## What you need to do
Read through the listing and copy every line that contains the word "Reference".

── Source records

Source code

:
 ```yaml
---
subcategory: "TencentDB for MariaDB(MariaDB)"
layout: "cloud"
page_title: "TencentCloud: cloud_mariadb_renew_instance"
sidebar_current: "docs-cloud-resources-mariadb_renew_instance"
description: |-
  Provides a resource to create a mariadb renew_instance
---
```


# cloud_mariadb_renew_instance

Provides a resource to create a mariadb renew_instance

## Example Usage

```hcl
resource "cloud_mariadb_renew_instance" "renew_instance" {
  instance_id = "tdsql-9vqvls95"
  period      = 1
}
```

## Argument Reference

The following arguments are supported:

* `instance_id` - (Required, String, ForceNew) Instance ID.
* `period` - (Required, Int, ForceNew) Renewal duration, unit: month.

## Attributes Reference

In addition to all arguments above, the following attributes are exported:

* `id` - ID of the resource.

────

## Finished task
## Argument Reference
## Attributes Reference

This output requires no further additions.